Poemas choram perdidos, de pés no chão, a buscar poesia,
olho pra um poeta menino ou menino poeta engasgado nas letras
e seus versos, desnorteados, vagueiam sombrios ao derredor,
rondam a imaginação que não se percebe e não se liberta...
Ouço a miséria a declamar estrofes de farto estilo,
do impiedoso cotidiano que amordaça a pouca voz
e descalça a beleza, descalça a pureza, versos que não se dão...
Percebo um poeta velhinho que não pôde entoar sua vivência,
seus versos molambos e débeis, brigando com a história, sem florir,
com ele ao relento, sonetos sonolentos de muletas nas mãos...
Sinto o sabor das insanidades humanas que corrompem a poesia,
dói-me a procura de uma sombra que alivie os versos no quente piso,
ando onde fluem as idéias reprimidas dos poetas adormecidos...

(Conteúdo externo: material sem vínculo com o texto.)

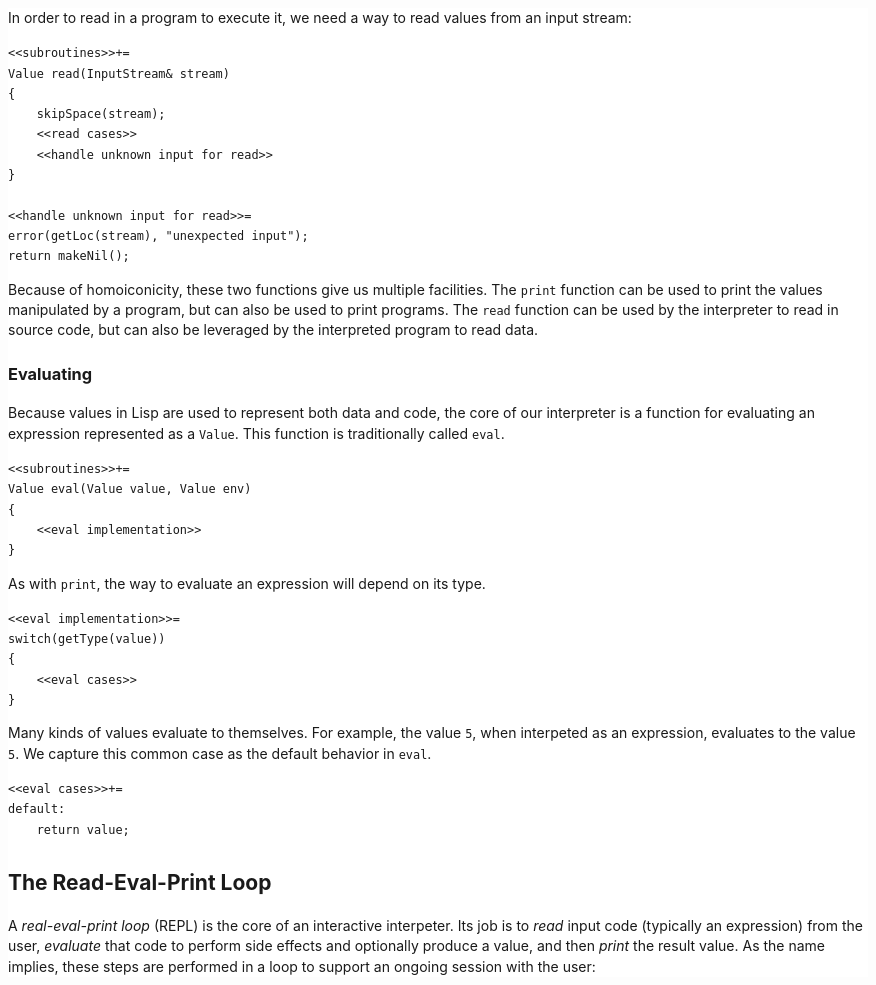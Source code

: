 
In order to read in a program to execute it, we need a way to read values from an input stream:

	<<subroutines>>+=
	Value read(InputStream& stream)
	{
		skipSpace(stream);
		<<read cases>>
        <<handle unknown input for read>>
	}

    <<handle unknown input for read>>=
    error(getLoc(stream), "unexpected input");
    return makeNil();

Because of homoiconicity, these two functions give us multiple facilities.
The `print` function can be used to print the values manipulated by a program, but can also be used to print programs.
The `read` function can be used by the interpreter to read in source code, but can also be leveraged by the interpreted program to read data.

### Evaluating

Because values in Lisp are used to represent both data and code, the core of our interpreter is a function for evaluating an expression represented as a `Value`.
This function is traditionally called `eval`.

	<<subroutines>>+=
	Value eval(Value value, Value env)
	{
		<<eval implementation>>
	}

As with `print`, the way to evaluate an expression will depend on its type.

	<<eval implementation>>=
	switch(getType(value))
	{
		<<eval cases>>
	}

Many kinds of values evaluate to themselves.
For example, the value `5`, when interpeted as an expression, evaluates to the value `5`.
We capture this common case as the default behavior in `eval`.

	<<eval cases>>+=
	default:
		return value;

The Read-Eval-Print Loop
------------------------

A *real-eval-print loop* (REPL) is the core of an interactive interpeter.
Its job is to *read* input code (typically an expression) from the user, *evaluate* that code to perform side effects and optionally produce a value, and then *print* the result value.
As the name implies, these steps are performed in a loop to support an ongoing session with the user:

E amargo o gosto das verdades deglutidas em silêncio,
tantas vezes amordaçadas e atordoadas, subjugadas pela sutil hipocrisia,
deixadas como rascunhos num canto anônimo e frio...
E o perfume desses versos pobres, descalços, sofridos
invade-me leve como o imaterial almíscar em lamento...
Lamento oprimido do ser que não transborda nem declama...
Respiro tal fragrância e chego a me embriagar de tanta poesia,
aquela que, latente, cega e muda passeia por todos os lados,
desprovida do ar necessário pra exalar seu férvido cheiro...
Toco os versos descalços que se atropelam
nas ruas escuras desta vida tão mansamente desigual...
Assim, percebo quantos deles se vão abortados pela insensibilidade,
pela dor que não permite o devaneio, que cerceia o delírio da criação
e descalço caminho com esses versos despersonificados
dos humildes, da existência, versos pobres e mortais, de pés no chão.